Today, in the culinary school section, I wanted to touch on a subject that gets a lot of questions and that beginners usually have trouble with. As it says in the title, our topic is yeast doughs…

how to make yeast dough

While entering this subject, first of all, I would like to briefly talk about yeast varieties. There are 3 types of yeast used in our kitchens and easily available in the market (Not everyone uses the sourdough we prepared at home, but those who want it can find the recipe here.). If we rank them according to their activities,

  1. Instant Maya
  2. Fresh yeast
  3. Dry Yeast

Instant yeast is sold in packages of 10 gr, fresh yeast in 42 gr and dry yeast in 100 gr packages.

I have been using either instant yeast or fresh yeast for a long time.

It is sufficient to mix instant yeast directly into your flour.


You dissolve the fresh yeast in warm water and add it to the dough. Some bakers can add it to the dough without diluting it while kneading in large machines.

After adding the dry yeast to the warm water, you usually add a little sugar, dissolve it by mixing, and wait for 10 minutes for it to activate.

What are the steps to be followed to make a successful yeast dough?

  • All ingredients at room temperature: Keep ingredients at room temperature unless otherwise specified. If ingredients such as water or milk are warm in the recipe, heat them, if they get too hot, let them cool because yeast dies at high temperatures. It cannot be activated at low temperatures.


  • Measuring materials: In this way, you can check the materials and complete the missing materials. As I always say, if you love making pastries and are interested in branches such as pastry and bakery, have a scale at home. Since we still can't get the size of cups and spoons abroad in our country, and there may be different cup sizes in every house, the safest method is to use a small kitchen scale.


  • Activating yeast if dry or wet yeast is to be used: We do this by adding warm water. Not required for instant.
  • Mixing and initial kneading: It is important to apply the ingredients as in the recipe and add them in order. In particular, salt should not come into contact with yeast while mixing. Since the flour used in the recipe may differ, some flour and water should be available. Again, it may be necessary to add until the flexible or soft dough consistency specified in the recipe is achieved. To see if the dough is well kneaded or not. window test You can do. For this, take a piece of dough off and check its elasticity. If it does not stretch and breaks, knead a little more.
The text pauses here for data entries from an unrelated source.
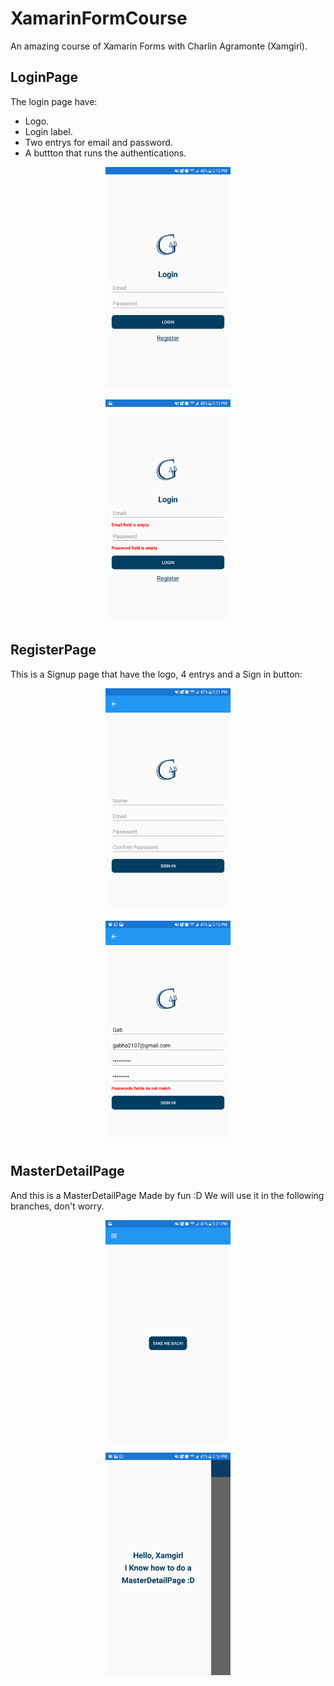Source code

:# XamarinFormCourse
An amazing course of Xamarin Forms with Charlin Agramonte (Xamgirl).

## LoginPage
The login page have:
- Logo.
- Login label.
- Two entrys for email and password.
- A buttton that runs the authentications.
<p align="center"><img  width="200" src="Login.png"/></p>
<p align="center"><img  width="200" src="LoginError.png"/></p>

## RegisterPage
This is a Signup page that have the logo, 4 entrys and a Sign in button:
<p align="center"><img  width="200" src="Register.png"/></p>
<p align="center"><img  width="200" src="RegisterError.png"/></p>

## MasterDetailPage
And this is a MasterDetailPage Made by fun :D
We will use it in the following branches, don't worry.
<p align="center"><img  width="200" src="MasterDetailPage.png"/></p>
<p align="center"><img  width="200" src="MasterDetail.png"/></p>
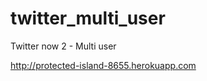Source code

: twitter_multi_user
==================

Twitter now 2 - Multi user

http://protected-island-8655.herokuapp.com
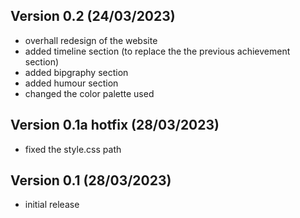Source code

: ## Version 0.2 (24/03/2023)

- overhall redesign of the website
- added timeline section (to replace the the previous achievement section)
- added bipgraphy section
- added humour section
- changed the color palette used

## Version 0.1a hotfix (28/03/2023)

- fixed the style.css path

## Version 0.1 (28/03/2023)

- initial release
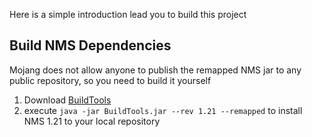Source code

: Here is a simple introduction lead you to build this project

## Build NMS Dependencies

Mojang does not allow anyone to publish the remapped NMS jar to any public repository,
so you need to build it yourself

1. Download [BuildTools](https://www.spigotmc.org/wiki/buildtools/)
2. execute `java -jar BuildTools.jar --rev 1.21 --remapped` to install NMS 1.21 to your local repository


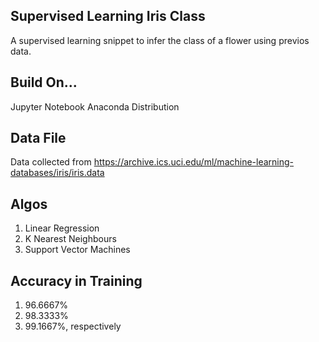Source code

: ## Supervised Learning Iris Class
  A supervised learning snippet to infer the class of a flower using previos data.

## Build On...
  Jupyter Notebook
  Anaconda Distribution

## Data File
  Data collected from 
  https://archive.ics.uci.edu/ml/machine-learning-databases/iris/iris.data
  
## Algos
  1. Linear Regression
  2. K Nearest Neighbours
  3. Support Vector Machines

## Accuracy in Training
  1. 96.6667%
  2. 98.3333%
  3. 99.1667%, respectively
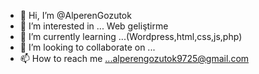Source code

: - 👋 Hi, I’m @AlperenGozutok
- 👀 I’m interested in ...  Web  geliştirme 
- 🌱 I’m currently learning ...(Wordpress,html,css,js,php)
- 💞️ I’m looking to collaborate on ...
- 📫 How to reach me ...alperengozutok9725@gmail.com

<!---
AlperenGozutok/AlperenGozutok is a ✨ special ✨ repository because its `README.md` (this file) appears on your GitHub profile.
You can click the Preview link to take a look at your changes.
--->
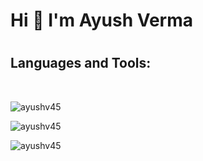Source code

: <h1> Hi 👋 I'm Ayush Verma <h1>

<!--
**ayushv45/ayushv45** is a ✨ _special_ ✨ repository because its `README.md` (this file) appears on your GitHub profile.

Here are some ideas to get you started:

- 🔭 I’m currently working on ...
- 🌱 I’m currently learning ...
- 👯 I’m looking to collaborate on ...
- 🤔 I’m looking for help with ...
- 💬 Ask me about ...
- 📫 How to reach me: ...
- 😄 Pronouns: ...
- ⚡ Fun fact: ...
-->
<h2 align="left">Languages and Tools:</h2>
<p><img  src="https://img.shields.io/badge/java-%23ED8B00.svg?style=for-the-badge&logo=java&logoColor=white" alt="">
<img  src="https://img.shields.io/badge/html5-%23E34F26.svg?style=for-the-badge&logo=html5&logoColor=white" alt="">
<img  src="https://img.shields.io/badge/css3-%231572B6.svg?style=for-the-badge&logo=css3&logoColor=white" alt="">
<img  src="https://img.shields.io/badge/bootstrap-%23563D7C.svg?style=for-the-badge&logo=bootstrap&logoColor=white" alt="">
<img  src="https://img.shields.io/badge/javascript-%23323330.svg?style=for-the-badge&logo=javascript&logoColor=%23F7DF1E" alt="">
<img  src="https://img.shields.io/badge/jquery-%230769AD.svg?style=for-the-badge&logo=jquery&logoColor=white" alt="">
<img  src="https://img.shields.io/badge/node.js-6DA55F?style=for-the-badge&logo=node.js&logoColor=white" alt="">
<img src="https://img.shields.io/badge/express.js-%23404d59.svg?style=for-the-badge&logo=express&logoColor=%2361DAFB" alt="">
<img src="https://img.shields.io/badge/NPM-%23000000.svg?style=for-the-badge&logo=npm&logoColor=white" alt=""></p>
<!-- <img align="left" src="" alt=""> -->
<p><img align="center" src="https://github-readme-stats.vercel.app/api/top-langs?username=ayushv45&show_icons=true&locale=en&layout=compact" alt="ayushv45" /></p>
<p><img align="center" src="https://github-readme-stats.vercel.app/api?username=ayushv45&show_icons=true&theme=tokyonight" alt="ayushv45" /></p>
<p><img align="left" src="https://github-readme-streak-stats.herokuapp.com/?user=ayushv45&" alt="ayushv45" /></p>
  • Fermentation or first leavening: After the dough has been kneaded, it is the process of resting at room temperature by covering it with a cloth or covering it with cling film, unless otherwise stated. In this process, the dough will reach a minimum of 2 times its size. You can tell if the fermentation is successful or not by pressing the dough lightly with your index finger. If there is a trace when you press it, but it returns to its original state, it means that the fermentation is successful.


  • Degassing or 2. Kneading: You can do this on a lightly floured counter. It is not like the first kneading we mentioned here, it is enough to collect the dough according to the shape you will give without deflating it.


  • Portioning or shaping the dough: This part is up to you. If you are going to make pastry or roll bread, you can portion as in the photo. It will be better to use a dough cutter or a knife, not by tearing the dough with your hands.


  • Shaping the dough: Decide ahead of time what you're going to do. Shape it according to the dough you have prepared without losing much time because it will continue to ferment as it waits.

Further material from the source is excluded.